I’d like to see National Coming Out Day become a much bigger celebration.
Coming Out Day (Oct. 11) was launched in 1988 to mark the first anniversary of the March on Washington for Lesbian and Gay Rights, an event that brought a half million gays and supporters to the capital and featured the first showing of the NAMES Project AIDS Memorial Quilt.
It was the height of the AIDS crisis and a time when the Moral Majority was crusading against the supposed “evils” of homosexuality and the first legal protections won by the LGBT civil rights movement.
Organizers saw Coming Out Day as part of a proactive strategy in which individuals could strike a blow for the larger movement by taking the very personal step of coming out to family members, friends or colleagues.
Polling data then and now consistently shows that individuals who know someone who is gay are more likely to support fair treatment for LGBT people.
Since the first Coming Out Day, progress has been achieved on a number of fronts. With dozens of celebrities out of the closet and Pride celebrations observed across America, it’s easy to think that the hardest part of the struggle is over.
Then you hear a raft of heartbreaking stories about children and teenagers killing themselves after being hounded for being gay and you wonder if anything has really changed.
I’d like to see National Coming Out Day reinvigorated and celebrated as our second national holiday. I think coming-out stories are needed as much as they ever were, to give hope to LGBT kids struggling with self-doubt and peer pressure.
I’m a sucker for a good coming-out story, and I’ve got a few of my own to share.
When I was 21, I came out to my mother.

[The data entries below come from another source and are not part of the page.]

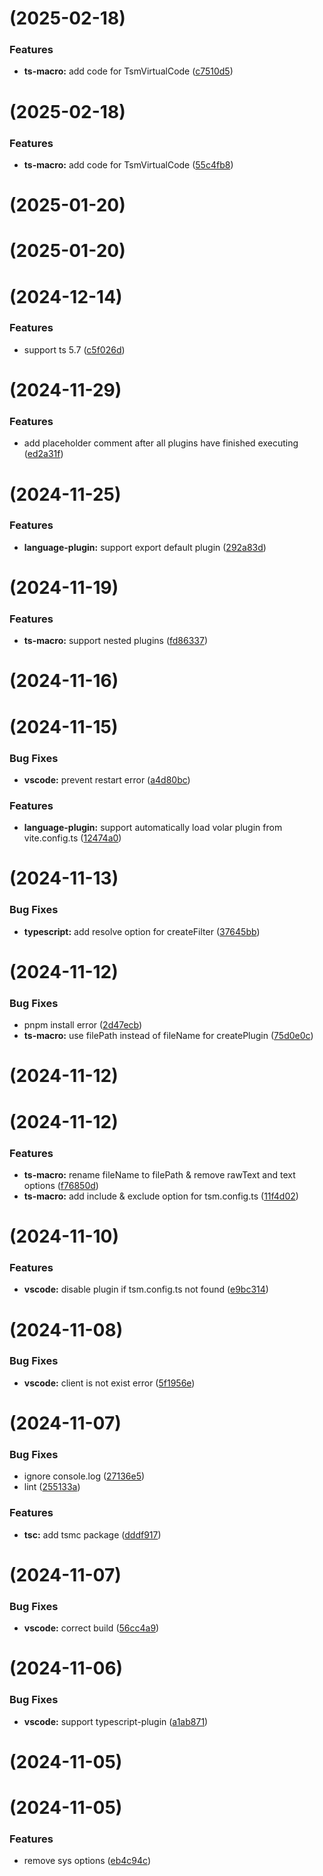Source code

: # [](https://github.com/volarjs/starter/compare/v0.1.13...v) (2025-02-18)


### Features

* **ts-macro:** add code for TsmVirtualCode ([c7510d5](https://github.com/volarjs/starter/commit/c7510d5d9e164d4049b69c84e3361c66cfb1d065))



# [](https://github.com/volarjs/starter/compare/v0.1.13...v) (2025-02-18)


### Features

* **ts-macro:** add code for TsmVirtualCode ([55c4fb8](https://github.com/volarjs/starter/commit/55c4fb88420b4e1d99cfd070e62ca7ee5e887412))



# [](https://github.com/volarjs/starter/compare/v0.1.12...v) (2025-01-20)



# [](https://github.com/volarjs/starter/compare/v0.1.11...v) (2025-01-20)



# [](https://github.com/volarjs/starter/compare/v0.1.10...v) (2024-12-14)


### Features

* support ts 5.7 ([c5f026d](https://github.com/volarjs/starter/commit/c5f026d59abb52de82ec765866be9903ca42a527))



# [](https://github.com/volarjs/starter/compare/v0.1.9...v) (2024-11-29)


### Features

* add placeholder comment after all plugins have finished executing ([ed2a31f](https://github.com/volarjs/starter/commit/ed2a31ff0d5bdbf206cf1affa99ab56d176c40e8))



# [](https://github.com/volarjs/starter/compare/v0.1.8...v) (2024-11-25)


### Features

* **language-plugin:** support export default plugin ([292a83d](https://github.com/volarjs/starter/commit/292a83de3a1da356efe3d6af196865334fb96059))



# [](https://github.com/volarjs/starter/compare/v0.1.7...v) (2024-11-19)


### Features

* **ts-macro:** support nested plugins ([fd86337](https://github.com/volarjs/starter/commit/fd8633709a6d2bf0140f07b32763d541203d4dc2))



# [](https://github.com/volarjs/starter/compare/v0.1.6...v) (2024-11-16)



# [](https://github.com/volarjs/starter/compare/v0.1.5...v) (2024-11-15)


### Bug Fixes

* **vscode:** prevent restart error ([a4d80bc](https://github.com/volarjs/starter/commit/a4d80bc6f1e190bcaf47fa69b07944b9fd9c8919))


### Features

* **language-plugin:** support automatically load volar plugin from vite.config.ts ([12474a0](https://github.com/volarjs/starter/commit/12474a0b674ecd3a804aa8e3f3caab4740cafcf5))



# [](https://github.com/volarjs/starter/compare/v0.1.4...v) (2024-11-13)


### Bug Fixes

* **typescript:** add resolve option for createFilter ([37645bb](https://github.com/volarjs/starter/commit/37645bbcbce08caf3af311d4f9585dbc44c3f06c))



# [](https://github.com/volarjs/starter/compare/v0.1.3...v) (2024-11-12)


### Bug Fixes

* pnpm install error ([2d47ecb](https://github.com/volarjs/starter/commit/2d47ecbb40a70f3368c0dafa5ae3a56696bdad85))
* **ts-macro:** use filePath instead of fileName for createPlugin ([75d0e0c](https://github.com/volarjs/starter/commit/75d0e0c75143418b8015598587b2c5a6526b0664))



# [](https://github.com/volarjs/starter/compare/v0.1.2...v) (2024-11-12)



# [](https://github.com/volarjs/starter/compare/v0.1.1...v) (2024-11-12)


### Features

* **ts-macro:**  rename fileName to filePath & remove rawText and text options ([f76850d](https://github.com/volarjs/starter/commit/f76850d2b7eda90b66479cac5ebe1096d06f1226))
* **ts-macro:** add include & exclude option for tsm.config.ts ([11f4d02](https://github.com/volarjs/starter/commit/11f4d0259c494b215ffbc9a2469fc87ccebedcf3))



# [](https://github.com/volarjs/starter/compare/v0.1.0...v) (2024-11-10)


### Features

* **vscode:** disable plugin if tsm.config.ts not found ([e9bc314](https://github.com/volarjs/starter/commit/e9bc3142aa6cc7207afad219b533d072b1e34287))



# [](https://github.com/volarjs/starter/compare/v0.0.7...v) (2024-11-08)


### Bug Fixes

* **vscode:** client is not exist error ([5f1956e](https://github.com/volarjs/starter/commit/5f1956ef018fabaf2fbb9246f86512cc2098de8d))



# [](https://github.com/volarjs/starter/compare/v0.0.6...v) (2024-11-07)


### Bug Fixes

* ignore console.log ([27136e5](https://github.com/volarjs/starter/commit/27136e5ae2fe87a6241666d6a2923507d573de1f))
* lint ([255133a](https://github.com/volarjs/starter/commit/255133a7371da6353f290c9ca7c032624594053e))


### Features

* **tsc:** add tsmc package ([dddf917](https://github.com/volarjs/starter/commit/dddf9175aa7bcacb471e094c525b72d3bcd43b97))



# [](https://github.com/volarjs/starter/compare/v0.0.5...v) (2024-11-07)


### Bug Fixes

* **vscode:** correct build ([56cc4a9](https://github.com/volarjs/starter/commit/56cc4a9b56c01abff94f810ecd04b46fed4a5358))



# [](https://github.com/volarjs/starter/compare/v0.0.4...v) (2024-11-06)


### Bug Fixes

* **vscode:** support typescript-plugin ([a1ab871](https://github.com/volarjs/starter/commit/a1ab871bb3668d8a51a1d229815b8dbac7294cd8))



# [](https://github.com/volarjs/starter/compare/v0.0.3...v) (2024-11-05)



# [](https://github.com/volarjs/starter/compare/v0.0.2...v) (2024-11-05)


### Features

* remove sys options ([eb4c94c](https://github.com/volarjs/starter/commit/eb4c94c3f0ebdb16b3b4830b7fff447f10e98c28))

She started crying and I tried to comfort her by assuring her it was not her “fault.” But that’s not why she was crying. My revelation had triggered her own memories of a relationship she had had with a man years before (my father died when I was young). She had never talked about this relationship with anyone and the gentleman had since died. Whoa. Coming out to mom opened up communication channels and emotional depths I had never reached with her before.
I had a hilarious coming-out experience with a boss in my early 20s, when I was assistant manager at a convenience store in Milwaukee. The franchise was sold to a couple who hired their 19-year-old son to manage it. Not only was he incompetent, but he frequently made racist and homophobic remarks about customers.
One day, I allowed a customer to use the store’s rest room. My boss was furious and approached me at the counter, yelling: “Why are you letting some goddamn fag piss in my bathroom?” That was it. I yelled back: “Well, this goddamn dyke has been pissing in your bathroom for the past six months!”
The look on his face was priceless. He fired me a few weeks later for undermining his authority, which I’ve always thought is the most admirable thing to be fired for. I got unemployment for a while and went on to finish college and hold much better jobs.
The moral of the story is: come out to someone you love, or even to someone you hate. It will change your life and help to change the world.